[comp.sys.sun] Help needed: clearing the 68020 cache.

agesen@daimi.dk (Ole Agesen) (07/06/89)

Help needed....

The MC68020 incorporates an on-chip cache memory. The cache is used to
store the instruction stream prefetch accesses from the main memory.  I'm
currently implementing a kind of incremental linking implying the need to
write self-modifying code. Therefore, I have to clear the cache upon a
modification of the code. According to the MC68020 User's Manual the cache
is cleared by issuing a MOVEC instruction (move control register).
However, this is a privileged instruction (requiring supervisor state).

Can anyone tell me how to clear the cache?
  Can I get supervisor privileges for a user process?
  Is there a kernel operation clearing the cache?
  Can I easily create a modified kernel with the desired operation?
  Other (more) realistic possibilities?

(We are using Unix 4.0 on sun 3/50).


Thanks in advance!

Ole Agesen

mlord@watmath.waterloo.edu (Mark Lord) (07/21/89)

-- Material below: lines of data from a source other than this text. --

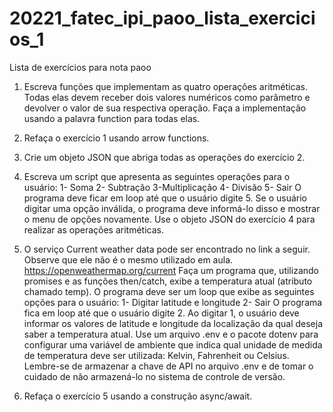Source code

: # 20221_fatec_ipi_paoo_lista_exercicios_1
Lista de exercícios para nota paoo

1. Escreva funções que implementam as quatro operações aritméticas. Todas elas devem
  receber dois valores numéricos como parâmetro e devolver o valor de sua respectiva
  operação. Faça a implementação usando a palavra function para todas elas.

2. Refaça o exercício 1 usando arrow functions.

3. Crie um objeto JSON que abriga todas as operações do exercício 2.

4. Escreva um script que apresenta as seguintes operações para o usuário:
    1- Soma
    2- Subtração
    3-Multiplicação
    4- Divisão
    5- Sair
  O programa deve ficar em loop até que o usuário digite 5. Se o usuário digitar uma opção
  inválida, o programa deve informá-lo disso e mostrar o menu de opções novamente. Use
  o objeto JSON do exercício 4 para realizar as operações aritméticas.

5. O serviço Current weather data pode ser encontrado no link a seguir. Observe que ele
  não é o mesmo utilizado em aula.
  https://openweathermap.org/current
  Faça um programa que, utilizando promises e as funções then/catch, exibe a temperatura
  atual (atributo chamado  temp). O programa deve ser um loop que exibe as seguintes
  opções para o usuário:
    1- Digitar latitude e longitude
    2- Sair
  O programa fica em loop até que o usuário digite 2. Ao digitar 1, o usuário deve
  informar   os   valores   de   latitude   e   longitude   da   localização   da   qual   deseja   saber   a
  temperatura atual. Use um arquivo .env e o pacote dotenv para configurar uma variável
  de ambiente que indica qual unidade de medida  de temperatura  deve ser utilizada:
  Kelvin, Fahrenheit ou Celsius. Lembre-se de armazenar a chave de API no arquivo .env
  e de tomar o cuidado de não armazená-lo no sistema de controle de versão.

6. Refaça o exercício 5 usando a construção async/await.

In article <83@brazos.Rice.edu> agesen@daimi.dk (Ole Agesen) writes:
>X-Sun-Spots-Digest: Volume 8, Issue 68, message 8 of 22
>store the instruction stream prefetch accesses from the main memory.  I'm
>currently implementing a kind of incremental linking implying the need to
>write self-modifying code. Therefore, I have to clear the cache upon a
>modification of the code. According to the MC68020 User's Manual the cache
>...
>Can anyone tell me how to clear the cache?

Easy, if you don't care about real time.  Just execute 128 sequential NOP
instructions (no looping!).  This will cause the entire cache contents  to
be overwritten with the NOPs, effectively flushing the on-chip cache.
This is probably faster than doing the appropriate system/kernel call
(assuming there IS an appropriate system/kernel call).  

-Mark

mojo@uunet.uu.net (Joseph Moran) (07/27/89)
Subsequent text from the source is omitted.